● **EXERCISE BRIEF**
Output the first line below and each one after it, exactly, up to and including the line holding "other a little.". Pictures should not be copied.

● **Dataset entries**
=-=-=

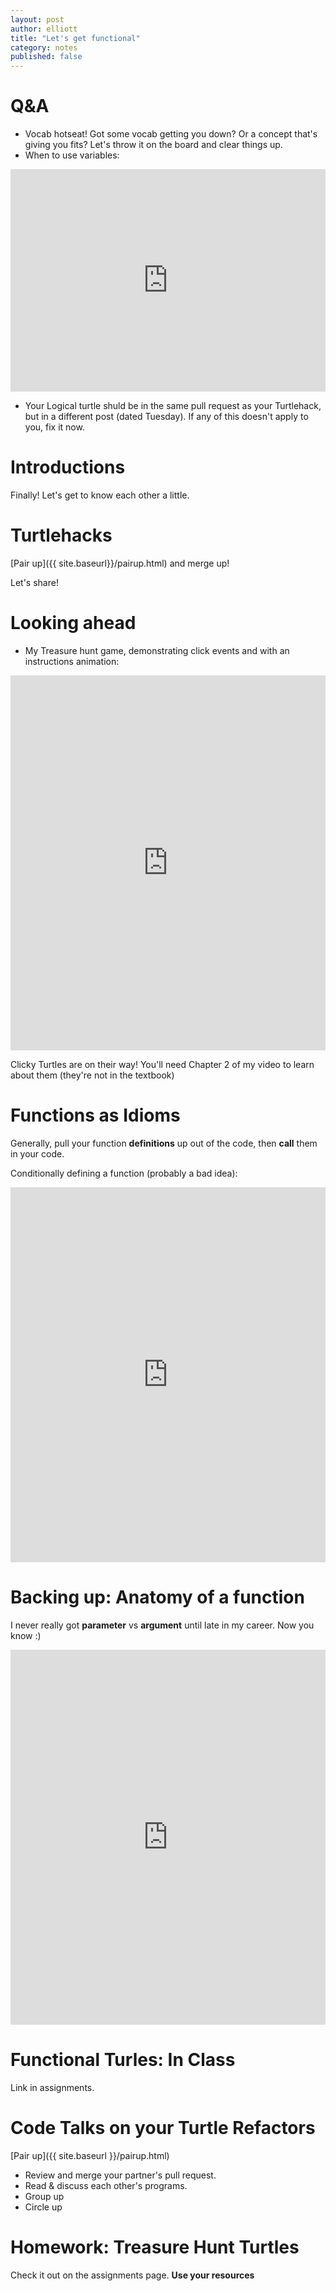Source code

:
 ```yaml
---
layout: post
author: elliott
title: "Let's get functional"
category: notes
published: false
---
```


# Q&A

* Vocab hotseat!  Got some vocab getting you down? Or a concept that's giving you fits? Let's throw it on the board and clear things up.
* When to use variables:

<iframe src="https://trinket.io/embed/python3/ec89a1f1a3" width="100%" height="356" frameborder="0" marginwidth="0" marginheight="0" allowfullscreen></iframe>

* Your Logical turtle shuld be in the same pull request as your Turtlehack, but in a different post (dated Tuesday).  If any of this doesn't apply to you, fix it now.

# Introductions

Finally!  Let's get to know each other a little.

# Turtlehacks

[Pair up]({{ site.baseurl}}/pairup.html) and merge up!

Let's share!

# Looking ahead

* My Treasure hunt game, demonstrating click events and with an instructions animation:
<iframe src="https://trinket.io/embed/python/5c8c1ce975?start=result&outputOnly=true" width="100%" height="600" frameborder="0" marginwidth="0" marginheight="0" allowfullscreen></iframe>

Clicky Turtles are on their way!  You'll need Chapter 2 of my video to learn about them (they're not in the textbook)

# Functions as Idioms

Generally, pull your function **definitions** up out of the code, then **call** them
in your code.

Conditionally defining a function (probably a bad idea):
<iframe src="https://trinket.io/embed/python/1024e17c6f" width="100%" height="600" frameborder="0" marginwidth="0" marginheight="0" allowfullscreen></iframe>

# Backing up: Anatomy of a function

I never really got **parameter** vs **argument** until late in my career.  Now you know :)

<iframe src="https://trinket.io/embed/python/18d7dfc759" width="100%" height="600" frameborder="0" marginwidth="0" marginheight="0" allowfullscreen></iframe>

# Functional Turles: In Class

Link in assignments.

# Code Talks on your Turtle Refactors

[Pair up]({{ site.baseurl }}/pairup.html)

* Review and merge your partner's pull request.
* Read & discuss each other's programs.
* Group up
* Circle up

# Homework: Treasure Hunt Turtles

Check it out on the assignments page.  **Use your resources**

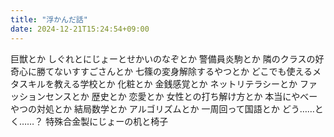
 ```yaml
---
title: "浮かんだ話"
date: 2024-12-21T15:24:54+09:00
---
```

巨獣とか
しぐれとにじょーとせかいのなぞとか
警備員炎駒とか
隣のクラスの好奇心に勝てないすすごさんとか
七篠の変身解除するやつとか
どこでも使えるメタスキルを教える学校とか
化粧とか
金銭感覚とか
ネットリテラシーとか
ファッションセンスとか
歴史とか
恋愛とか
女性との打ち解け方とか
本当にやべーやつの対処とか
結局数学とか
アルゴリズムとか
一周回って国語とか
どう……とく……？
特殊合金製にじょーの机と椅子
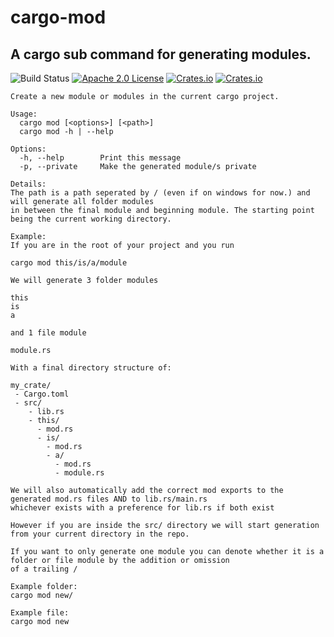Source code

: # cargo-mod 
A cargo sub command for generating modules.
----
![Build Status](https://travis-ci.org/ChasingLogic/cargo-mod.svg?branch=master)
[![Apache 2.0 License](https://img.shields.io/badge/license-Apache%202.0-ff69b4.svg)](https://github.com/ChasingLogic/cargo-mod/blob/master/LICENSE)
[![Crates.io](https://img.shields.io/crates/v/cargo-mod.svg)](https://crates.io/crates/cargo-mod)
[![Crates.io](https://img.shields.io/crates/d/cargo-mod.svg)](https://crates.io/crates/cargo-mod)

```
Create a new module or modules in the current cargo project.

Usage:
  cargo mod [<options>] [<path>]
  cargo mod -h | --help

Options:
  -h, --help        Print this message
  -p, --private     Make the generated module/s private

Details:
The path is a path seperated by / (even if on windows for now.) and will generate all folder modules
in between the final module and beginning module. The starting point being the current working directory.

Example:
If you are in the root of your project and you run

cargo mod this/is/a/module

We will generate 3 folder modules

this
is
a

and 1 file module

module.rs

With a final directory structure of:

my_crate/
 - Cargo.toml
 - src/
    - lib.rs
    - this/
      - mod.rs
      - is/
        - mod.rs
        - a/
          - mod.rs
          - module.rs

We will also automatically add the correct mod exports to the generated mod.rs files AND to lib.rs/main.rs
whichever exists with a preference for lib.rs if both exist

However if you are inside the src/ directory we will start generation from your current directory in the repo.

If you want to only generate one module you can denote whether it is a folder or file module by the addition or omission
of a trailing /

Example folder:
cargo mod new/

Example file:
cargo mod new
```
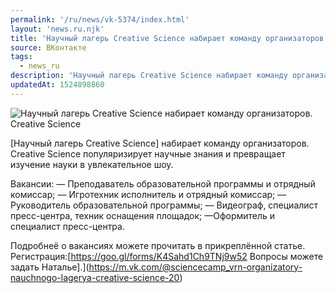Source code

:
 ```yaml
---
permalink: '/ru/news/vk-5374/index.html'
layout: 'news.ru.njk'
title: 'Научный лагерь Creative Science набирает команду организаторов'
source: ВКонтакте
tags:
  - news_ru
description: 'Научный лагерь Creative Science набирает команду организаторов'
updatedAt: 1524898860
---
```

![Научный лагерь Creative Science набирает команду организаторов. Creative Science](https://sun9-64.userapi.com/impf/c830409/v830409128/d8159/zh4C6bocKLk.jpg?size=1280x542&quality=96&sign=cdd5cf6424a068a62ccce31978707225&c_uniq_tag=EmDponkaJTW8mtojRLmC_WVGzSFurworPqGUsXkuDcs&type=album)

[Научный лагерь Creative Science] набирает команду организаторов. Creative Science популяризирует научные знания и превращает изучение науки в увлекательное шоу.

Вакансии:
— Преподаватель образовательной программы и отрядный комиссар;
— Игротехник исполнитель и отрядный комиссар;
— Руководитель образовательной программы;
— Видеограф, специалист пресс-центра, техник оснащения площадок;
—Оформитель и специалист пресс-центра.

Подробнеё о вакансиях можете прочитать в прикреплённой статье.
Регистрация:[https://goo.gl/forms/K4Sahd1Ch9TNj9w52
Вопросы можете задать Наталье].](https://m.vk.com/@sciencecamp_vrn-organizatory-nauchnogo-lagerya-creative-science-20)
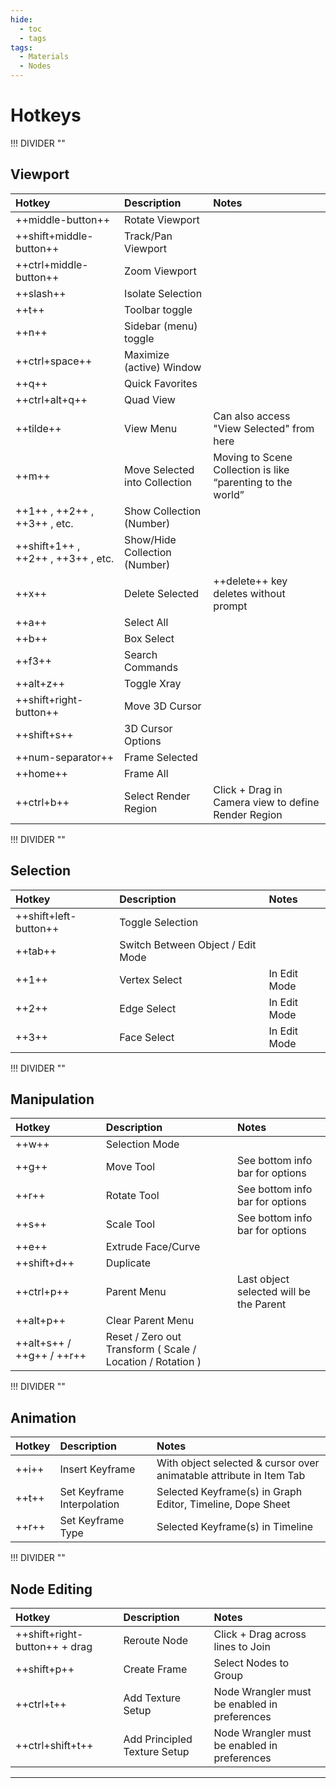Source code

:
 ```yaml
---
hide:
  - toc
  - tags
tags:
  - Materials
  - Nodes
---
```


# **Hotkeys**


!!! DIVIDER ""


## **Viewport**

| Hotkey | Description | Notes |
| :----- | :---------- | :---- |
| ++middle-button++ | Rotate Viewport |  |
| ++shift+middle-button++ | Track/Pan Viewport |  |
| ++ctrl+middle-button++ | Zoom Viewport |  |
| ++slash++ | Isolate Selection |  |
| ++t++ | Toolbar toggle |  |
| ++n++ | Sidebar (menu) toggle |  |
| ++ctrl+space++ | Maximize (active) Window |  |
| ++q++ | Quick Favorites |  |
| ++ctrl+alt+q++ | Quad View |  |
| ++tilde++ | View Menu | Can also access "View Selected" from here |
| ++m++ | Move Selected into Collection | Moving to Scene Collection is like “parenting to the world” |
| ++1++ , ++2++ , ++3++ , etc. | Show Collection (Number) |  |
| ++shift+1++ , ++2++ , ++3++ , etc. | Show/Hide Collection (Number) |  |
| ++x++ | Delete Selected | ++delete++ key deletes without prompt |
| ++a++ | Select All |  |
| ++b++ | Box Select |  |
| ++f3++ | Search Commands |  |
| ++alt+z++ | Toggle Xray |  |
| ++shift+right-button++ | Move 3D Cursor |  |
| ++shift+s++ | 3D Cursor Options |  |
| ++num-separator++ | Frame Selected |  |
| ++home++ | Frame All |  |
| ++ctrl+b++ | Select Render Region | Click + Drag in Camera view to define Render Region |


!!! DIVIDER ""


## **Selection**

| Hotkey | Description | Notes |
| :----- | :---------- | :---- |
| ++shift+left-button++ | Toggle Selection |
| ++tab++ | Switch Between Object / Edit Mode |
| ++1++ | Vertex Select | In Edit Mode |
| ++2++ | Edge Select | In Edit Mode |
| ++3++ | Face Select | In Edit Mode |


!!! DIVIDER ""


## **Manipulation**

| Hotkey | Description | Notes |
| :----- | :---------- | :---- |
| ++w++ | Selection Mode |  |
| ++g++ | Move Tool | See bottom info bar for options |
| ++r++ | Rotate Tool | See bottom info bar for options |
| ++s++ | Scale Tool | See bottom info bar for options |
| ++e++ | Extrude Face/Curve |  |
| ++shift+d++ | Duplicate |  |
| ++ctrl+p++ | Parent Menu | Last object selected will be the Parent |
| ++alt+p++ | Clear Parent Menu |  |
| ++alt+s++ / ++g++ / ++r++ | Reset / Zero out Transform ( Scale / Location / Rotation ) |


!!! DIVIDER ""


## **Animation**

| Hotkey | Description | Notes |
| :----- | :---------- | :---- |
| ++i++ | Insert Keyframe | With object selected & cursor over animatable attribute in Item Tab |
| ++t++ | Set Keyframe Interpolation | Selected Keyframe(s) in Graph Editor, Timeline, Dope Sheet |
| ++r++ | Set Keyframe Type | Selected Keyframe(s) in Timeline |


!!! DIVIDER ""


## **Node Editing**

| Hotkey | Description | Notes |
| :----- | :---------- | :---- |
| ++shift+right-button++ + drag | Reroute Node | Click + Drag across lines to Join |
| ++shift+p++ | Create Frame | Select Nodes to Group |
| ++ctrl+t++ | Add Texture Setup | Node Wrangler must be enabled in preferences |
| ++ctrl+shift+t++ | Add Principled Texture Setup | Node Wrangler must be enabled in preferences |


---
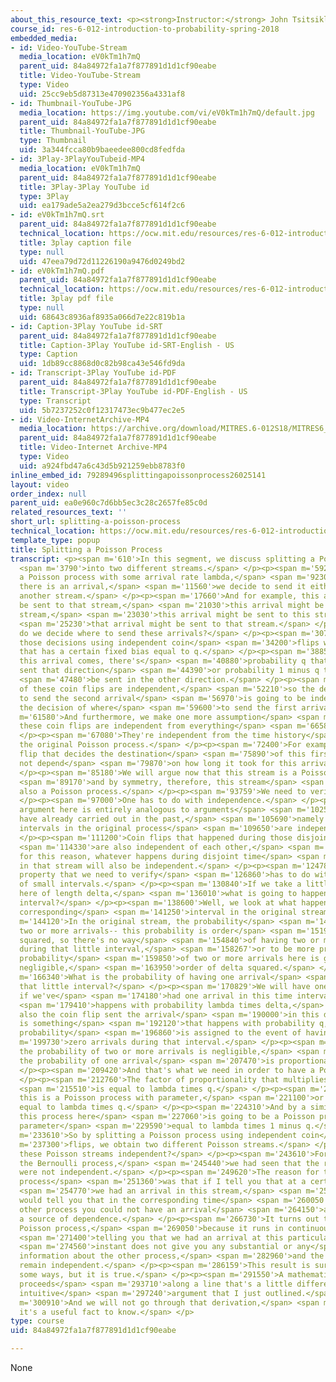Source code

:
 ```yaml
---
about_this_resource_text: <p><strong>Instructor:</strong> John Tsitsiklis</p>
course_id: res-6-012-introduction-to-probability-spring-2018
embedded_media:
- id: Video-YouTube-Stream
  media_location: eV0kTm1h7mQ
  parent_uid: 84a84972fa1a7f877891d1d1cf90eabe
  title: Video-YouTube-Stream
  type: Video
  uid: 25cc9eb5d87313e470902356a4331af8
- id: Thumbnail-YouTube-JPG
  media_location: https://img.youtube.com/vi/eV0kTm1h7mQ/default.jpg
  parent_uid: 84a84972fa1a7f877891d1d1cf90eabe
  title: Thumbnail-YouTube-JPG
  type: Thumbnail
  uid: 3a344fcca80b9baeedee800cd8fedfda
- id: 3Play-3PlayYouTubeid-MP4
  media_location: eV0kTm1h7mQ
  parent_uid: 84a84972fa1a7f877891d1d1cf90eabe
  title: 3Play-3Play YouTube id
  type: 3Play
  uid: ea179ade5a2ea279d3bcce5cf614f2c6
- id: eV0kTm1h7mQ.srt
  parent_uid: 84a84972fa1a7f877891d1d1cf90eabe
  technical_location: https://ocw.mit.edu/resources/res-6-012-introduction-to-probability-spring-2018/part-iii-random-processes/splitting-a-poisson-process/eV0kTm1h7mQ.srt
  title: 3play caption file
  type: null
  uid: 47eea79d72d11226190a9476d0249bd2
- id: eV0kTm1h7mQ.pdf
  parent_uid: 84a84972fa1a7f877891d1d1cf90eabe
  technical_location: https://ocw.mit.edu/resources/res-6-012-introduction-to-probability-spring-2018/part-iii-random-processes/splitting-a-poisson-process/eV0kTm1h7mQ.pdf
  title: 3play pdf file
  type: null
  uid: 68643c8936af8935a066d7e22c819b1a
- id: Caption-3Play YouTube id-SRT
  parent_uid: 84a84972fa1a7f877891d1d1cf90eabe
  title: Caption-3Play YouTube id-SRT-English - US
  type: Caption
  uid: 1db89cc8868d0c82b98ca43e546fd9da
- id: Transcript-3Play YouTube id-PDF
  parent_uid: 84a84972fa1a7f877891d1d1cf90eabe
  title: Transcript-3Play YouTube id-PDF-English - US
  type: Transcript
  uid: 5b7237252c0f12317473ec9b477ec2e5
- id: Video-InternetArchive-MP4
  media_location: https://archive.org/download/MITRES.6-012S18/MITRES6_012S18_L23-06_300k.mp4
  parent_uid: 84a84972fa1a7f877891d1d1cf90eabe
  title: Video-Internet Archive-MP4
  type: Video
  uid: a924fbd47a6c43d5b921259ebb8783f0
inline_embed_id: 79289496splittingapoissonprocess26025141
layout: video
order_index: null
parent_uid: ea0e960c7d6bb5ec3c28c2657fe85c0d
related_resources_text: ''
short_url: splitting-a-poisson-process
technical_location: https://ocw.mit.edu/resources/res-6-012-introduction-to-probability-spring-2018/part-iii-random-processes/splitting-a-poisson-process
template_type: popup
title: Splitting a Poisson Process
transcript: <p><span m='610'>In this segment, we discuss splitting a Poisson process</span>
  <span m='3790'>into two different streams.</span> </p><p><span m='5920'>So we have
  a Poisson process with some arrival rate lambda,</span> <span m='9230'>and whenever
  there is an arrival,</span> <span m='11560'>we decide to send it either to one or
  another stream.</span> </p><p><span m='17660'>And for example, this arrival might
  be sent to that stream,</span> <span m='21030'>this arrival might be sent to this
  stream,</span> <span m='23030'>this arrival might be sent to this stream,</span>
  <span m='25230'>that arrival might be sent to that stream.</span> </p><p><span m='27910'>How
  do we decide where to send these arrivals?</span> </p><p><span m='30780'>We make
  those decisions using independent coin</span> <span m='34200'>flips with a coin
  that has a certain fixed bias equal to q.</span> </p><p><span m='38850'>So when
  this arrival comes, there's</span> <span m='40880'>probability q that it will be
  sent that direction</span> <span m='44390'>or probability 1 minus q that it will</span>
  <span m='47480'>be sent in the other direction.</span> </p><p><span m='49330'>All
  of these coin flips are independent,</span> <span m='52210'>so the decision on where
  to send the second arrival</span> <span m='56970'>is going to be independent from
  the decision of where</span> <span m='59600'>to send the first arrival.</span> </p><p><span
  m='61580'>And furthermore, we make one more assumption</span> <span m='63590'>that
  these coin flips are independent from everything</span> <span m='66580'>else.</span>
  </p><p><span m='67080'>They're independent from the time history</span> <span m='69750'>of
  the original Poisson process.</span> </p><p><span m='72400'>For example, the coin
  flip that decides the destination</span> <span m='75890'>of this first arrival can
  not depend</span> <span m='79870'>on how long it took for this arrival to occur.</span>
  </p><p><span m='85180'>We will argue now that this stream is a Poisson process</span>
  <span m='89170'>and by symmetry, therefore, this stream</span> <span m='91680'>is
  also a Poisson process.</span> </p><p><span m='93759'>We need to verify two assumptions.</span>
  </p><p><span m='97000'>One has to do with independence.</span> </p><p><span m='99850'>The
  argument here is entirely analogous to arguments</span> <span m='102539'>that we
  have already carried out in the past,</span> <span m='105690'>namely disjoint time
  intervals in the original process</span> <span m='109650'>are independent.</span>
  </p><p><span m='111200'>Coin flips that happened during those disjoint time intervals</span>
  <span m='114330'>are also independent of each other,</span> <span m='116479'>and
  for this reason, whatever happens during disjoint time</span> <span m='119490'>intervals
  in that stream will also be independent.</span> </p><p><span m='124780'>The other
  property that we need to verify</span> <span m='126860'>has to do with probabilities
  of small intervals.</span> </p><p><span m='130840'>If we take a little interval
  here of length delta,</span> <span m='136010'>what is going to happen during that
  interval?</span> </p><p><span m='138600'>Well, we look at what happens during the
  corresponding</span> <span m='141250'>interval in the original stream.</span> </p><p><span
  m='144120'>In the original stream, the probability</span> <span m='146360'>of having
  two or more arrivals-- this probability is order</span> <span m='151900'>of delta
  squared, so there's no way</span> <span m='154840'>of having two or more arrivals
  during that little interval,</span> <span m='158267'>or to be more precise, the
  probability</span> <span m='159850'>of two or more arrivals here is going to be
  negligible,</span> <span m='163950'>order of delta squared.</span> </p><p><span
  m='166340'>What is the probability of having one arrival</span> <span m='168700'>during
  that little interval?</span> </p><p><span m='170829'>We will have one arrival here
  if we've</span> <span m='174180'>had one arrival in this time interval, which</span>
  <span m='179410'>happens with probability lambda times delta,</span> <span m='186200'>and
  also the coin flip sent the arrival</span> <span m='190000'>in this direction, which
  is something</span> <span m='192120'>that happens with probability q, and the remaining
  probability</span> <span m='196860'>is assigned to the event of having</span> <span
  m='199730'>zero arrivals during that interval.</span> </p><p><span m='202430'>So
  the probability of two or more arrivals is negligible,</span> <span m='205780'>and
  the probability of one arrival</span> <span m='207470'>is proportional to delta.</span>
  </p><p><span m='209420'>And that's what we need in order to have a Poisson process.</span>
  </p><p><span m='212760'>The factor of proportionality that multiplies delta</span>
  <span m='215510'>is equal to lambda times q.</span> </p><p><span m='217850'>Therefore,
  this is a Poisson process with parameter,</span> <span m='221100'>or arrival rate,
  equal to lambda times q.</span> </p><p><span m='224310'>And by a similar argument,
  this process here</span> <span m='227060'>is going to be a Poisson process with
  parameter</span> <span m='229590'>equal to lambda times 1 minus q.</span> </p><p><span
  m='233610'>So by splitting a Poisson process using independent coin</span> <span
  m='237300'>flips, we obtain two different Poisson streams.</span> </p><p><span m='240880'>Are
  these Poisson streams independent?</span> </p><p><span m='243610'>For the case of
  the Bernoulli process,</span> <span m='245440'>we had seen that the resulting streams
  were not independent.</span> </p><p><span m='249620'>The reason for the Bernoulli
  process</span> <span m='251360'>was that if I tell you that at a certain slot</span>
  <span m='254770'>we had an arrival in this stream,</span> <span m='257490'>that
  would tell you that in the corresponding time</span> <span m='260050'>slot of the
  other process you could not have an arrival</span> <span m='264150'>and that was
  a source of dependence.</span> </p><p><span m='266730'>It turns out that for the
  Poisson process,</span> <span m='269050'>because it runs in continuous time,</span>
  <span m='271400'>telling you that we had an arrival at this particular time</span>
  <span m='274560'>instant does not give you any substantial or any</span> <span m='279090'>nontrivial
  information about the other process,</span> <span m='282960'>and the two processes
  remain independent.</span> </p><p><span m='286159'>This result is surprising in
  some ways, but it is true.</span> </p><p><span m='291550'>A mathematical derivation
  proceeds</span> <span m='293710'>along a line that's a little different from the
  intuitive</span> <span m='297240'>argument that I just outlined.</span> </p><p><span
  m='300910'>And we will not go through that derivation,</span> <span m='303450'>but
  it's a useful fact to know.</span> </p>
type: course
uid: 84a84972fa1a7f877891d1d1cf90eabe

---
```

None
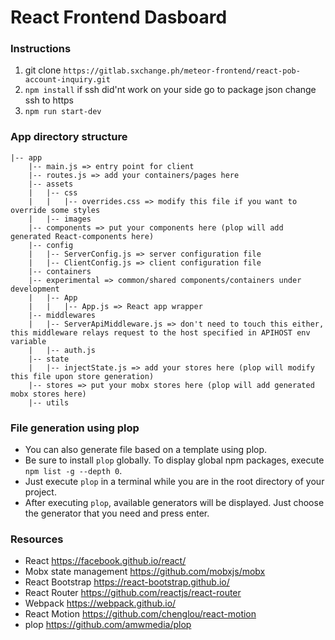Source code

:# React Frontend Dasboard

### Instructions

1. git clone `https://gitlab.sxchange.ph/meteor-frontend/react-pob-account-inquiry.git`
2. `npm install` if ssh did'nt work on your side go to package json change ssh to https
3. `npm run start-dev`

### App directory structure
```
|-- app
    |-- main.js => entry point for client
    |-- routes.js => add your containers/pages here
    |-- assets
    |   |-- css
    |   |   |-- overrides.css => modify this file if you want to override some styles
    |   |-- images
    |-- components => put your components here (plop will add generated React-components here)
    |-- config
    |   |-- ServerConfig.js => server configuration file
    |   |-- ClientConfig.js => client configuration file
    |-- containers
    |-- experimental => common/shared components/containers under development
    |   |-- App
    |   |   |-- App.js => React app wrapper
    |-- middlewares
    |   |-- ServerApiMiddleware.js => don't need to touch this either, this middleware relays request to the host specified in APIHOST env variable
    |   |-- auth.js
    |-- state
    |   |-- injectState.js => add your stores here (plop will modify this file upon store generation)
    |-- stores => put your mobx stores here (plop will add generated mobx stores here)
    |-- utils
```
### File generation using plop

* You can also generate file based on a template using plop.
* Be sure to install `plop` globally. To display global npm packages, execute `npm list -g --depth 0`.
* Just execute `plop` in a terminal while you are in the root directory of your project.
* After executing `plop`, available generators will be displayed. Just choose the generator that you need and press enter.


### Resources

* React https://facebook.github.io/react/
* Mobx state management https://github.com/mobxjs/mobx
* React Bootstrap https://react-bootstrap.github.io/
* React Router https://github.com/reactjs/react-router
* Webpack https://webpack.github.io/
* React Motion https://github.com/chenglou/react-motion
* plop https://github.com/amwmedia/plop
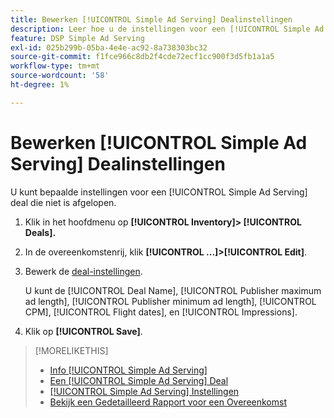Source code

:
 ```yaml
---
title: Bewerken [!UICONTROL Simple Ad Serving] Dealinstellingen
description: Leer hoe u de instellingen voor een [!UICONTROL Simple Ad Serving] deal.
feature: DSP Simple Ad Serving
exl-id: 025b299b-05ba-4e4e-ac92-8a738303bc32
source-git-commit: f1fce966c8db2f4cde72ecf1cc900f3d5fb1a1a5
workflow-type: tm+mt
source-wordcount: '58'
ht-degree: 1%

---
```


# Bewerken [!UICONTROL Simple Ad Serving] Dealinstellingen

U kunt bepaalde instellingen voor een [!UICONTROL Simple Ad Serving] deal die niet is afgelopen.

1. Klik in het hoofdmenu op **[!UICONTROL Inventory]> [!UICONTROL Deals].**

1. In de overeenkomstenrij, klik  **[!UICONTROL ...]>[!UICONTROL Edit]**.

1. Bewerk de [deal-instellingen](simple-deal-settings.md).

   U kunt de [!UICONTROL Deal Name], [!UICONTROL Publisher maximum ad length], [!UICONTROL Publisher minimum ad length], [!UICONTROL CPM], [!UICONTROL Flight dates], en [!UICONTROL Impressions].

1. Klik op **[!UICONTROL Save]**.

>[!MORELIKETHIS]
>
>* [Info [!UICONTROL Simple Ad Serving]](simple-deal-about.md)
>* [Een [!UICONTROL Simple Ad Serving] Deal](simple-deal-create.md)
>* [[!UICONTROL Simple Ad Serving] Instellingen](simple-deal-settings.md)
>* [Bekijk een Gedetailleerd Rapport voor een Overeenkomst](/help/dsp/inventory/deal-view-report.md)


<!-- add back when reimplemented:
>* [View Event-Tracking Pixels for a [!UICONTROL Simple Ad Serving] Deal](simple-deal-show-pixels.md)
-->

=-=-=

● **THE COMPLETED TASK**
Source code

:
 ```yaml
---
layout: post
author: elliott
title: "Let's get functional"
category: notes
published: false
---
```


# Q&A

* Vocab hotseat!  Got some vocab getting you down? Or a concept that's giving you fits? Let's throw it on the board and clear things up.
* When to use variables:

<iframe src="https://trinket.io/embed/python3/ec89a1f1a3" width="100%" height="356" frameborder="0" marginwidth="0" marginheight="0" allowfullscreen></iframe>

* Your Logical turtle shuld be in the same pull request as your Turtlehack, but in a different post (dated Tuesday).  If any of this doesn't apply to you, fix it now.

# Introductions

Finally!  Let's get to know each other a little.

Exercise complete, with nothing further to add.